Simple Steps to Protect Your Information Online


Summer 2012 — Security News and Advice

Social networks and new online services make it easy to share the details of our lives, perhaps too easily. With just a few clicks, posts and messages, you can give away enough personal information to compromise your privacy and even open yourself up to identity theft.

That’s why it’s important to keep track of the information you share online and to take steps to protect yourself.

Here are some tips to increase your privacy and diminish your chances of falling victim to identity theft.

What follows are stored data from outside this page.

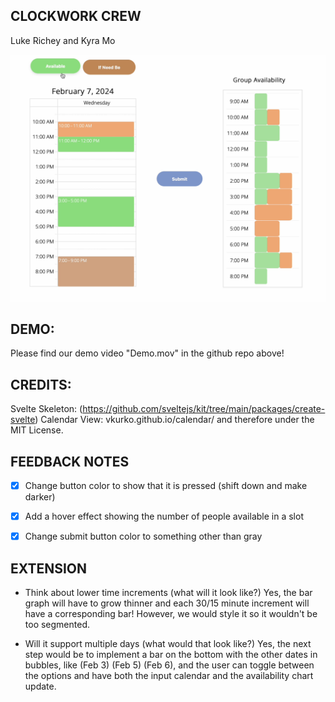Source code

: ## CLOCKWORK CREW 
Luke Richey and Kyra Mo

![image](clockwork.png)
## DEMO:
Please find our demo video "Demo.mov" in the github repo above!

## CREDITS:
Svelte Skeleton: (https://github.com/sveltejs/kit/tree/main/packages/create-svelte)
Calendar View: vkurko.github.io/calendar/ and therefore under the MIT License. 

## FEEDBACK NOTES

- [X] Change button color to show that it is pressed (shift down and make darker)

- [X] Add a hover effect showing the number of people available in a slot

- [X] Change submit button color to something other than gray

## EXTENSION 
- Think about lower time increments (what will it look like?)
Yes, the bar graph will have to grow thinner and each 30/15 minute increment will have a corresponding bar! However, we would style it so it wouldn't be too segmented.

- Will it support multiple days (what would that look like?)
Yes, the next step would be to implement a bar on the bottom with the other dates in bubbles, like (Feb 3) (Feb 5) (Feb 6), and the user can toggle between the options and have both the input calendar and the availability chart update.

  • Adjust your social network privacy settings—Social networking sites like Facebook have made it easier for you to control how your information is shared. Simply go into your privacy settings and select who can see your information (“friends” versus “everyone”, for example), and how apps and websites share your information.
    No matter which social networking sites you use, by going into your settings and selecting the highest levels of security, you can improve your privacy.
  • Be cautious when using social networks—Only friend people you know and trust in real life, since an identity thief could pose as a friend and start collecting information about you.
    Also, remember to think before you post. Although it may be tempting to share the details of your life, really think about what kinds of information you are posting online, and what could happen if that information fell into the wrong hands. You should also be cautious when using geolocation services. Sharing your exact location in real time is not always safe. It could give predators key information about the places you frequent.
    Likewise, sharing personal information such as the place where you grew up, your birth date and your pet’s name may seem harmless, but this type of information is often used for online banking “challenge” questions, and sharing it could make it easier for someone to hack your account and commit identity theft.
  • Change your passwords frequently—In addition to choosing passwords that are difficult to guess (try to make them at least eight characters long and a combination of letters, numbers, and symbols), remember to regularly change your passwords. This limits the amount of time lost or stolen password can be used by someone else. Also, avoid reusing passwords on different websites. If a cybercriminal manages to guess your password, they could gain access to several of your accounts. For more information on how to create strong, memorable passwords, read our tips and tricks
  • Close old accounts that you don’t use anymore—Don’t risk leaving personal data in an old account, such as a MySpace page you haven’t used in years, or on an online dating site you no longer need. The account could be hacked and you may not even know it. Instead, close the accounts you don’t use and delete as much personal information from them as possible.
  • When signing up for new account or service, always read the privacy policy—Check to see how much of your information is shared and if there is any opportunity to opt-out of sharing. Some services share information with partners, which means that your information could wind up with third parties and you could receive more spam.
  • Only send personal data over a secure network—Avoid sending personal information over free Wi-Fi in hotels and cafes, since it is difficult to tell if these networks use encryption to scramble your data and keep it from being read by unauthorized third parties.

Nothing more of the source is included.